Stored data entries:
Start of Block
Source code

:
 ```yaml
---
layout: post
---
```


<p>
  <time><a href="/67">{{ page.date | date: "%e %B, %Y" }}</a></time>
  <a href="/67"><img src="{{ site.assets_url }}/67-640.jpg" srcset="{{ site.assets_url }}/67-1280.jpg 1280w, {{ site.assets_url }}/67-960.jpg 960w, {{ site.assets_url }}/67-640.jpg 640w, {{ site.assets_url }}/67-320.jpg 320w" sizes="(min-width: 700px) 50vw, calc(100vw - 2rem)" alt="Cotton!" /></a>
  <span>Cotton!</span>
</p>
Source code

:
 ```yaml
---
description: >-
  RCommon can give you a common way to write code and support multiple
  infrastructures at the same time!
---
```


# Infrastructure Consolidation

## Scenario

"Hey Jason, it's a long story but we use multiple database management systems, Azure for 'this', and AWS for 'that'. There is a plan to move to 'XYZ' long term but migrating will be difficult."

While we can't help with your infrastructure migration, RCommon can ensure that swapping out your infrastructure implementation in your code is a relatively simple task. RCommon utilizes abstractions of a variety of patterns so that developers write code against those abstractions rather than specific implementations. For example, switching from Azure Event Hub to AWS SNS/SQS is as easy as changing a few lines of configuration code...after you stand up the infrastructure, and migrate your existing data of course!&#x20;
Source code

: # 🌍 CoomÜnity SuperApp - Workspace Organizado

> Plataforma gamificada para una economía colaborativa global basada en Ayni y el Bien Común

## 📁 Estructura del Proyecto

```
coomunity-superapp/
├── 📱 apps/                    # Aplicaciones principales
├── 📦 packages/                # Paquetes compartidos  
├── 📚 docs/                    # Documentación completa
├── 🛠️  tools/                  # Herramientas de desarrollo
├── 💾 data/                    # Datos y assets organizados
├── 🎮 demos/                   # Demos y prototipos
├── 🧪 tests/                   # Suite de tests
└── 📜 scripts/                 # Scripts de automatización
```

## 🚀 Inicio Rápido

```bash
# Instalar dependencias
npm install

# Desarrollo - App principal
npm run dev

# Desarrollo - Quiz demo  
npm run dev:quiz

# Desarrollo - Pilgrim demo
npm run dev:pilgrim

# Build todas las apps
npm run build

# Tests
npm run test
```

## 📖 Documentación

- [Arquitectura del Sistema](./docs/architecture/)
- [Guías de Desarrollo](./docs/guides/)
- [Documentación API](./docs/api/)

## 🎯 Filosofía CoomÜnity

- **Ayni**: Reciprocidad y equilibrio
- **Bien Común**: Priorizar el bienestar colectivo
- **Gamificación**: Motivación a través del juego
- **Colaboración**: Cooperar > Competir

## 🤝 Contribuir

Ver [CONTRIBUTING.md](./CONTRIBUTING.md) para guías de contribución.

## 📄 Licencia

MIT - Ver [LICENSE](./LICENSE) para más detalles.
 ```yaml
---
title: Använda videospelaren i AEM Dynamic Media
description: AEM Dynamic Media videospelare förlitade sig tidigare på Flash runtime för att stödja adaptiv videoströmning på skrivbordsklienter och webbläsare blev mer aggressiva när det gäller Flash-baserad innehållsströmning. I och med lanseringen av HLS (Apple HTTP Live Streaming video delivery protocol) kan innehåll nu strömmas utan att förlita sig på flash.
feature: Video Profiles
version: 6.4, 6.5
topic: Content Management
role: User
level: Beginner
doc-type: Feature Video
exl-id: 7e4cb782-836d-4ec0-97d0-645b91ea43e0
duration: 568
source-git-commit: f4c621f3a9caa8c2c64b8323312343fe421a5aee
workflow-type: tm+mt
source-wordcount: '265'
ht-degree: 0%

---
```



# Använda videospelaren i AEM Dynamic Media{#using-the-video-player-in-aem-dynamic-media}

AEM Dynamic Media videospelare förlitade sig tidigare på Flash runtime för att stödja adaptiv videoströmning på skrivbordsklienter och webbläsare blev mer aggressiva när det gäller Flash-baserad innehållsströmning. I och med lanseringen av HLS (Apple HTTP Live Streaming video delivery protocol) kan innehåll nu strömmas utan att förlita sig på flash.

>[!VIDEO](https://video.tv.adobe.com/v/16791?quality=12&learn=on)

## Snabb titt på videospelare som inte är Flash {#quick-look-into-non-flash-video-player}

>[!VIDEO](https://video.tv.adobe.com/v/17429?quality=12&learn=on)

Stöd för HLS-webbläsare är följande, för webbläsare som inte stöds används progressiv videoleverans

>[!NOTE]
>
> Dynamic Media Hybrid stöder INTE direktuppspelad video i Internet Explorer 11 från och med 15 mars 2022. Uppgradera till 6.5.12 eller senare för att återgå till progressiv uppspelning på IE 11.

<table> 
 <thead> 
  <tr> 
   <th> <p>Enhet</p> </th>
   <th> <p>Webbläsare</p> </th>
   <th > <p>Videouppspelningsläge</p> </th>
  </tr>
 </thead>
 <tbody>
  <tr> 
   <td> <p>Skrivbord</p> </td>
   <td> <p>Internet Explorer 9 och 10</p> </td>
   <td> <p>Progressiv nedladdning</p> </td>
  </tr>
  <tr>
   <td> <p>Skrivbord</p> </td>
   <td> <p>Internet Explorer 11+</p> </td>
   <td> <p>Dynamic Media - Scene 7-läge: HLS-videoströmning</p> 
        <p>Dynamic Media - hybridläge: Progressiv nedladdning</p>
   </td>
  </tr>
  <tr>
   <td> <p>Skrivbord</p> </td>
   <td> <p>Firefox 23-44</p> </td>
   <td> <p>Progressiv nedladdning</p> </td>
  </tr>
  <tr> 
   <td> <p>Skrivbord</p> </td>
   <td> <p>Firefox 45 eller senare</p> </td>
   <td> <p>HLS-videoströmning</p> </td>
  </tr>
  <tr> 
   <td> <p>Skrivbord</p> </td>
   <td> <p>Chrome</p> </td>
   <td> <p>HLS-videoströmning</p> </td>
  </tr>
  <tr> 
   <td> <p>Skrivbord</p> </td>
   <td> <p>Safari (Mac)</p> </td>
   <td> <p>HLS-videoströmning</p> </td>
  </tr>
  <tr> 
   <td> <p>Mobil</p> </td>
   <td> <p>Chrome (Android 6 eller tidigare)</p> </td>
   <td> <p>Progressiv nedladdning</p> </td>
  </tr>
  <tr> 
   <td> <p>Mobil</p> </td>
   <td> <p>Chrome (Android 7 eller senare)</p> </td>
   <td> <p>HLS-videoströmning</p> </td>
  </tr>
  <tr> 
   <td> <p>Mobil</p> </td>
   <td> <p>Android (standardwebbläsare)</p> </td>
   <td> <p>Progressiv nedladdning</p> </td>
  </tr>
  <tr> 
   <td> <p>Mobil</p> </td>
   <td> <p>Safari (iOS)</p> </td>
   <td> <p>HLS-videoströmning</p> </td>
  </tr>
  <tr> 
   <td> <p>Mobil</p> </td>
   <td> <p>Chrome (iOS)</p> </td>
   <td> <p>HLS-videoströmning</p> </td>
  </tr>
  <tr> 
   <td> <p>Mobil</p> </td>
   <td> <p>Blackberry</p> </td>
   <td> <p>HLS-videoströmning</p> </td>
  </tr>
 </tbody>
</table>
End of Block
**Problem to work on**
The response has to match the records above word for word.

**Solution**
Source code

:
 ```yaml
---
layout: post
---
```


<p>
  <time><a href="/67">{{ page.date | date: "%e %B, %Y" }}</a></time>
  <a href="/67"><img src="{{ site.assets_url }}/67-640.jpg" srcset="{{ site.assets_url }}/67-1280.jpg 1280w, {{ site.assets_url }}/67-960.jpg 960w, {{ site.assets_url }}/67-640.jpg 640w, {{ site.assets_url }}/67-320.jpg 320w" sizes="(min-width: 700px) 50vw, calc(100vw - 2rem)" alt="Cotton!" /></a>
  <span>Cotton!</span>
</p>
Source code

:
 ```yaml
---
description: >-
  RCommon can give you a common way to write code and support multiple
  infrastructures at the same time!
---
```


# Infrastructure Consolidation

## Scenario

"Hey Jason, it's a long story but we use multiple database management systems, Azure for 'this', and AWS for 'that'. There is a plan to move to 'XYZ' long term but migrating will be difficult."

While we can't help with your infrastructure migration, RCommon can ensure that swapping out your infrastructure implementation in your code is a relatively simple task. RCommon utilizes abstractions of a variety of patterns so that developers write code against those abstractions rather than specific implementations. For example, switching from Azure Event Hub to AWS SNS/SQS is as easy as changing a few lines of configuration code...after you stand up the infrastructure, and migrate your existing data of course!&#x20;
Source code

: # 🌍 CoomÜnity SuperApp - Workspace Organizado

> Plataforma gamificada para una economía colaborativa global basada en Ayni y el Bien Común

## 📁 Estructura del Proyecto

```
coomunity-superapp/
├── 📱 apps/                    # Aplicaciones principales
├── 📦 packages/                # Paquetes compartidos  
├── 📚 docs/                    # Documentación completa
├── 🛠️  tools/                  # Herramientas de desarrollo
├── 💾 data/                    # Datos y assets organizados
├── 🎮 demos/                   # Demos y prototipos
├── 🧪 tests/                   # Suite de tests
└── 📜 scripts/                 # Scripts de automatización
```

## 🚀 Inicio Rápido

```bash
# Instalar dependencias
npm install

# Desarrollo - App principal
npm run dev

# Desarrollo - Quiz demo  
npm run dev:quiz

# Desarrollo - Pilgrim demo
npm run dev:pilgrim

# Build todas las apps
npm run build

# Tests
npm run test
```

## 📖 Documentación

- [Arquitectura del Sistema](./docs/architecture/)
- [Guías de Desarrollo](./docs/guides/)
- [Documentación API](./docs/api/)

## 🎯 Filosofía CoomÜnity

- **Ayni**: Reciprocidad y equilibrio
- **Bien Común**: Priorizar el bienestar colectivo
- **Gamificación**: Motivación a través del juego
- **Colaboración**: Cooperar > Competir

## 🤝 Contribuir

Ver [CONTRIBUTING.md](./CONTRIBUTING.md) para guías de contribución.

## 📄 Licencia

MIT - Ver [LICENSE](./LICENSE) para más detalles.
 ```yaml
---
title: Använda videospelaren i AEM Dynamic Media
description: AEM Dynamic Media videospelare förlitade sig tidigare på Flash runtime för att stödja adaptiv videoströmning på skrivbordsklienter och webbläsare blev mer aggressiva när det gäller Flash-baserad innehållsströmning. I och med lanseringen av HLS (Apple HTTP Live Streaming video delivery protocol) kan innehåll nu strömmas utan att förlita sig på flash.
feature: Video Profiles
version: 6.4, 6.5
topic: Content Management
role: User
level: Beginner
doc-type: Feature Video
exl-id: 7e4cb782-836d-4ec0-97d0-645b91ea43e0
duration: 568
source-git-commit: f4c621f3a9caa8c2c64b8323312343fe421a5aee
workflow-type: tm+mt
source-wordcount: '265'
ht-degree: 0%

---
```



# Använda videospelaren i AEM Dynamic Media{#using-the-video-player-in-aem-dynamic-media}

AEM Dynamic Media videospelare förlitade sig tidigare på Flash runtime för att stödja adaptiv videoströmning på skrivbordsklienter och webbläsare blev mer aggressiva när det gäller Flash-baserad innehållsströmning. I och med lanseringen av HLS (Apple HTTP Live Streaming video delivery protocol) kan innehåll nu strömmas utan att förlita sig på flash.

>[!VIDEO](https://video.tv.adobe.com/v/16791?quality=12&learn=on)

## Snabb titt på videospelare som inte är Flash {#quick-look-into-non-flash-video-player}

>[!VIDEO](https://video.tv.adobe.com/v/17429?quality=12&learn=on)

Stöd för HLS-webbläsare är följande, för webbläsare som inte stöds används progressiv videoleverans

>[!NOTE]
>
> Dynamic Media Hybrid stöder INTE direktuppspelad video i Internet Explorer 11 från och med 15 mars 2022. Uppgradera till 6.5.12 eller senare för att återgå till progressiv uppspelning på IE 11.

<table> 
 <thead> 
  <tr> 
   <th> <p>Enhet</p> </th>
   <th> <p>Webbläsare</p> </th>
   <th > <p>Videouppspelningsläge</p> </th>
  </tr>
 </thead>
 <tbody>
  <tr> 
   <td> <p>Skrivbord</p> </td>
   <td> <p>Internet Explorer 9 och 10</p> </td>
   <td> <p>Progressiv nedladdning</p> </td>
  </tr>
  <tr>
   <td> <p>Skrivbord</p> </td>
   <td> <p>Internet Explorer 11+</p> </td>
   <td> <p>Dynamic Media - Scene 7-läge: HLS-videoströmning</p> 
        <p>Dynamic Media - hybridläge: Progressiv nedladdning</p>
   </td>
  </tr>
  <tr>
   <td> <p>Skrivbord</p> </td>
   <td> <p>Firefox 23-44</p> </td>
   <td> <p>Progressiv nedladdning</p> </td>
  </tr>
  <tr> 
   <td> <p>Skrivbord</p> </td>
   <td> <p>Firefox 45 eller senare</p> </td>
   <td> <p>HLS-videoströmning</p> </td>
  </tr>
  <tr> 
   <td> <p>Skrivbord</p> </td>
   <td> <p>Chrome</p> </td>
   <td> <p>HLS-videoströmning</p> </td>
  </tr>
  <tr> 
   <td> <p>Skrivbord</p> </td>
   <td> <p>Safari (Mac)</p> </td>
   <td> <p>HLS-videoströmning</p> </td>
  </tr>
  <tr> 
   <td> <p>Mobil</p> </td>
   <td> <p>Chrome (Android 6 eller tidigare)</p> </td>
   <td> <p>Progressiv nedladdning</p> </td>
  </tr>
  <tr> 
   <td> <p>Mobil</p> </td>
   <td> <p>Chrome (Android 7 eller senare)</p> </td>
   <td> <p>HLS-videoströmning</p> </td>
  </tr>
  <tr> 
   <td> <p>Mobil</p> </td>
   <td> <p>Android (standardwebbläsare)</p> </td>
   <td> <p>Progressiv nedladdning</p> </td>
  </tr>
  <tr> 
   <td> <p>Mobil</p> </td>
   <td> <p>Safari (iOS)</p> </td>
   <td> <p>HLS-videoströmning</p> </td>
  </tr>
  <tr> 
   <td> <p>Mobil</p> </td>
   <td> <p>Chrome (iOS)</p> </td>
   <td> <p>HLS-videoströmning</p> </td>
  </tr>
  <tr> 
   <td> <p>Mobil</p> </td>
   <td> <p>Blackberry</p> </td>
   <td> <p>HLS-videoströmning</p> </td>
  </tr>
 </tbody>
</table>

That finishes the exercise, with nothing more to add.